Local Motors a U.S company created with crowd funding has just announced the winner of its challenge to design a 3D printed car.
It is a serious competition with a $5000 prize but more importantly; the winning design gets to be 3D printed and hopefully the parts assembled into a working car. Even if it will only be a prototype, it will be great if they actually make it work. As they say, ‘she is not just a pretty face’. Proof of concept is a very important step in engineering before ever going to market with anything.
The competition was very popular with over 200 entries being submitted from across the world with 6 runners up receiving $1000 each a piece. The standard was very high given the photos now appearing in the news.
The winner Michele Anoé from Italy will receive hist $5,000 in prize money and see his model 3D printed and displayed at the International Manufacturing Technology Show in Chicago (September) this year.
Additive manufacturing has a big part to play in the automotive industry
The winning design called Strati has a sporty body and an accordion-pleated roof which retracts for open top cruising. The body is 3D printed from ABS in a single block with an aluminium roll cage/frame and with carbon fibre struts supporting the front and rear. You can see more photos here on the Local Motors web site.
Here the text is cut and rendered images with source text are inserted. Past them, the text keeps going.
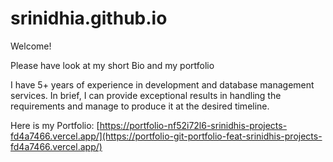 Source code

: # srinidhia.github.io

Welcome!

Please have look at my short Bio and my portfolio

I have 5+ years of experience in development and database management services. In brief, I can provide exceptional results in handling the requirements and manage to produce it at the desired timeline.

Here is my Portfolio: [https://portfolio-nf52i72l6-srinidhis-projects-fd4a7466.vercel.app/](https://portfolio-git-portfolio-feat-srinidhis-projects-fd4a7466.vercel.app/)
Thinking ahead, it really can’t be too long before we see 3D printed cars in kit form coming onto the market from the likes of Caterham, Aerial Atom, etc. In fact, a 3DPrintWise prediction is that 3D printing will spawn a whole new raft of small niche kit car manufacturers within the next 5 years. It is going to give them another way to deliver at least many of the components. What is more, the types of people who build kit cars are just the type of people that will embrace 3D printing. It is no small feat to construct a kit car, taking practical engineering skills and lots of patience.
We are hoping small kit car businesses will move forward, offering exciting designs which we wouldn’t normally get to see in the ‘flesh’, let alone make and drive one. Not just sexy sports cars but customisable urban vehicles which will hopefully use electric power and be made from lightweight recycled materials.
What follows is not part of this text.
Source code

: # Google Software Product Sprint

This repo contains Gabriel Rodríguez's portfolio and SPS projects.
I am sure we can all think of quite a few cities that need several million 3D printed electric cars right now – cough, cough, splutter, splutter.
In 2014, Local Motors along with Oak Ridge National Laboratory, Cincinnati Corporation, US Department of Energy and BAAMCI, used a Large 3D printer known as BAM (Big Area Additive Manufacturing) print…
Update: 3D Printing Cars
It is now the 9th of September and we have an important video update to the article about 3D printing cars. The Local Motors video above is awesome and it shows the car is ready to roll for the Chicago International Manufacturing Technology Show.